Dialects, a fossil and nothing in between

W&VN.jpgIn yesterday’s blogpost about Vietnamese, I wrote that the abyss between the formal written language and the informal spoken language is particularly wide, and that I had heard this claimed also about Welsh. In response to this latter observation I received two comments which deserve to be rescued from the obscurity of the comments section to the full light of a proper blogpost. (I’ve shortened them very slightly.)

Number one was by Siôn Williams, who wrote that my aside about Welsh “is indeed true“, and continued:

“Consider the following in descending levels of formality for ‘I am’ ( > ‘I’m’): yr wyf,  yr wyf i, rwyf, rwyf fi, rydw i, rwy i, dw i andw i. 

Then you have the ‘other’ verbs – which have two forms: the periphrastic form (with the auxiliary verb), which is preferred in speech, and the short written form, which is used in the formal literary language. Let’s take the verbal-noun (the ‘true’ form of the Welsh verb, as there is no infinitive), canu (‘singing’).

Canaf = I sing / I will sing (present-future tense)
Dw i’n canu = I sing / I am singing pPresent tense)

Canasent = They had sung (past perfect tense)
Maen nhw wedi canu = They are after singing ( = They had sung) (past perfect tense)

Native speakers (and learners) only ‘learn’ the short forms, almost like a second or foreign language, once they have mastered the periphrastic forms, which are more common in speech. 

Why is the formal (written) so different and difficult compared to the informal (spoken) language? Many reasons, I guess – including that the written forms hark back to the translation of the Bible in 1588 (making Wales officially a Protestant nation under Queen Elizabeth I of England) – a book which did so much in ensuring the language’s survival after the subordinating of it under the “Act of Union” of 1535. Further, and also as a result of this “Act of Union” and subsequent English and British State policy in imposing the English language and driving the Welsh language out of the classroom, subsequent generations of Welshpeople became illiterate in their mother tongue and could not write it. My great-grandmother (d. 1947) was illiterate all her life (in both Welsh and English; her will is signed with an X), and my own mother (b. 1925) has never felt at ease in writing or indeed reading Welsh – and will always look up English versions of forms etc. before she signs anything.

A good many of my compatriots then would not be able to ‘unpackage’ such forms as canasent (see above), yet would quite accurately and without as much as a blush be able to use the form mae nhw wedi canu in order to explain a concept of ‘a past-in-the past’ for 3rd person plural.

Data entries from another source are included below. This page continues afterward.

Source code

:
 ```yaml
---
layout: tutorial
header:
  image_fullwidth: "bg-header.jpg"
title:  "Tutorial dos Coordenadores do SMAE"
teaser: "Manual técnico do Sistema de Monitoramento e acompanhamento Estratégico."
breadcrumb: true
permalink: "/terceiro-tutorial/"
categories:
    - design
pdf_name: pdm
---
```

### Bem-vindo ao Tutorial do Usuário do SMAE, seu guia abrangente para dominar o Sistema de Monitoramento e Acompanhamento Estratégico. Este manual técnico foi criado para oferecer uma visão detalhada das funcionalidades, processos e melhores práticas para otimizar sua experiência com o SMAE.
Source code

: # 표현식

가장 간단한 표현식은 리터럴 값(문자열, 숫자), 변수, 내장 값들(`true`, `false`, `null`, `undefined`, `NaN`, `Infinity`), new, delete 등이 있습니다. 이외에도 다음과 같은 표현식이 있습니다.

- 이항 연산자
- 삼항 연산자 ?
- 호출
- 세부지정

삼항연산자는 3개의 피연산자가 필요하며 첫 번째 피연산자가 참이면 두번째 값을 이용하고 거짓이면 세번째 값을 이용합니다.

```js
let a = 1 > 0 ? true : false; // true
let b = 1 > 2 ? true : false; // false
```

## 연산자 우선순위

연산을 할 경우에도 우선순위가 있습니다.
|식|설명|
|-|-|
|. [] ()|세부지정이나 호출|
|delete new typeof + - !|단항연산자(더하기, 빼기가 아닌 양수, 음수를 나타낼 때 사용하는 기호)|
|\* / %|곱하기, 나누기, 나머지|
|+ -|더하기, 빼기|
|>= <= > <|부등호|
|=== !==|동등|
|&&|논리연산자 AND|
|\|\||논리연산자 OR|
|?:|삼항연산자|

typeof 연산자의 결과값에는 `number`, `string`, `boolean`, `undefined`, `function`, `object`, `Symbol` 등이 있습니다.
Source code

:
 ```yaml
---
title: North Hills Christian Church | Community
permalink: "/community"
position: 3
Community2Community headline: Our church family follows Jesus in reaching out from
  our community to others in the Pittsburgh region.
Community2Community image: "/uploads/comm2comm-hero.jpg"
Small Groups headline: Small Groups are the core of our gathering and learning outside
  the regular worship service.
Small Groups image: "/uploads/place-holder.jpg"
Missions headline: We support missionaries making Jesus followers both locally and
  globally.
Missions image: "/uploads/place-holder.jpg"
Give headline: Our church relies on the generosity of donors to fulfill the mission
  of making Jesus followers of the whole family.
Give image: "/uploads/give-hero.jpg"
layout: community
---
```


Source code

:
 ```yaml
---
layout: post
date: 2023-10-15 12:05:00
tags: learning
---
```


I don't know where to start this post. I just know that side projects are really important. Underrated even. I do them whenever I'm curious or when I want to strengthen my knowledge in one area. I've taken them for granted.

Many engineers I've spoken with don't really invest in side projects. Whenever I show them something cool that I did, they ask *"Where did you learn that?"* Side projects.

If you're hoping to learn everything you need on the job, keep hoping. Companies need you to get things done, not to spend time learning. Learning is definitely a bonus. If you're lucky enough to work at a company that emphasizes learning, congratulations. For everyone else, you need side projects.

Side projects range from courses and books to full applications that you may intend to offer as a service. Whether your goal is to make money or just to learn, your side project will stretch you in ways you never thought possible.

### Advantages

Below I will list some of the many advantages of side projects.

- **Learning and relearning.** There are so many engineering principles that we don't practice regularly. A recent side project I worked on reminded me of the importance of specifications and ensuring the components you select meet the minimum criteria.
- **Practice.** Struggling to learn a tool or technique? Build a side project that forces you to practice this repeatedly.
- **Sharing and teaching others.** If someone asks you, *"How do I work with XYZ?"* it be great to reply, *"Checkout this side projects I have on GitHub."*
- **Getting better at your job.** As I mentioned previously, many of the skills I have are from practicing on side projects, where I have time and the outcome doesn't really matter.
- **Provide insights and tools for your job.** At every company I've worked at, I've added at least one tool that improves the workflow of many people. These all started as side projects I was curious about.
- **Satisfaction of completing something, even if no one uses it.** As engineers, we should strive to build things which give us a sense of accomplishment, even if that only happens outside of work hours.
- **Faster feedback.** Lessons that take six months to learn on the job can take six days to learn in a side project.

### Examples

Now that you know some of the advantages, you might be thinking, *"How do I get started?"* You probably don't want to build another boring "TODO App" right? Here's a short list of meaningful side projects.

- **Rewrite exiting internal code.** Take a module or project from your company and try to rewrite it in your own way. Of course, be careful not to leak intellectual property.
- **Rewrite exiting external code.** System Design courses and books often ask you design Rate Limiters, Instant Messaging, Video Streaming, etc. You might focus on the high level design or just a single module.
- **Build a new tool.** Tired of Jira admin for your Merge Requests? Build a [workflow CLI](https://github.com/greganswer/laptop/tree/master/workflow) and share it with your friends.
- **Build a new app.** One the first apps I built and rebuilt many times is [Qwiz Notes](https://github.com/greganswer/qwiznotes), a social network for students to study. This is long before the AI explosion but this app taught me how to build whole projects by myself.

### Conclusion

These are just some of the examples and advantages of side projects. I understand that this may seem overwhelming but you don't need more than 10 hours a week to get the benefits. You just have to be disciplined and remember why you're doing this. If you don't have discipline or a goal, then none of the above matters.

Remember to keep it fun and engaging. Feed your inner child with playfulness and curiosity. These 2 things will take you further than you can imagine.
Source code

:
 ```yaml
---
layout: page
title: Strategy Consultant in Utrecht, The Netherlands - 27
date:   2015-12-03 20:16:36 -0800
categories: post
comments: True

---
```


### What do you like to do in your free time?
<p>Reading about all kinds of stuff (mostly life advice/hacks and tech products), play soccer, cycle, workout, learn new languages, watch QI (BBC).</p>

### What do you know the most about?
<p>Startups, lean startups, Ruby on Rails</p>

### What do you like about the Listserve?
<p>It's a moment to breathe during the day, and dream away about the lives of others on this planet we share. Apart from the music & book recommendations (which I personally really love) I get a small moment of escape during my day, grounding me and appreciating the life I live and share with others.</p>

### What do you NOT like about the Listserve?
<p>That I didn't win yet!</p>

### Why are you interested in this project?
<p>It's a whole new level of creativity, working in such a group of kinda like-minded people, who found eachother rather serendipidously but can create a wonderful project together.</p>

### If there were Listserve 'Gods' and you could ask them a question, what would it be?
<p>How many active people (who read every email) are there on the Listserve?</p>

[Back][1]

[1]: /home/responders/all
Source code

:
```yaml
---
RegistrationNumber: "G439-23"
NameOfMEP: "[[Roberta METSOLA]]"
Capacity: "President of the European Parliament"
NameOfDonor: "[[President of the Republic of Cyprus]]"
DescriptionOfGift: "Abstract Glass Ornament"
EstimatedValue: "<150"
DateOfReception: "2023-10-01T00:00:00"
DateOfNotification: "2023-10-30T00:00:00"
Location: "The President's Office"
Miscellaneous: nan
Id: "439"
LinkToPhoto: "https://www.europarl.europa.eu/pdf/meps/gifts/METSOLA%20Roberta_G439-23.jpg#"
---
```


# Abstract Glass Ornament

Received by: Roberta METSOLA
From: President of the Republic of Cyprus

To this was added to by Iwan Standley, who wrote, “I think one of the reasons formal Welsh is still in use is that there are many dialects of informal Welsh, some with significant differences. I have a Swedish relative who’s learnt some Welsh, and she’s remarked that Norwegian, Swedish and Danish are far more similar to each other than the dialects of north and south Welsh are.

Historically this was because the regions of Wales are fairly isolated from each other due to the terrain. It’s really only been since the 1960s that a national Welsh-language press and media have arisen, and public bodies have started using Welsh in official documents; public affairs were conducted in English previously.

So the question they face is, which version should they use? They would obviously like to be widely-understood, but if they use an informal register it would mean picking a geographical dialect – which could be seen to be favouring one area over another (not a good look for a national public body).

So they generally play it safe and use a somewhat-fossilised formal language, which is seen as being neutral (because nobody speaks it) at the cost of being removed from everyone’s day-to-day language. This formal, literary Welsh has now become the ‘standard’ even though no-one actually speaks it. It’s a sort of lingua franca I suppose, but one that very few are entirely comfortable with – the example you give of perfectly intelligent people being unsure if they can write a letter sounds very familiar.

A brief look at Quora and Wikipedia suggests Vietnames also has several very different dialects. I wonder if their use of formal language is for the same reason, then?

That is a very good suggestion, because it’s perfectly correct that speakers of some dialects have trouble understanding each other. Only yesterday did I hear a story about a Vietnamese from the North who couldn’t make head nor tail of the information a hotel receptionist in the Central City of Huê was giving her. After asking five times to repeat what she had said, the guest gave up. Perhaps she should have asked her to write it down!

1 thought on “Dialects, a fossil and nothing in between

  1. Thank you for revisiting both my comments and Iwan’s. (I don’t think either of us know each other in real life, by the way.)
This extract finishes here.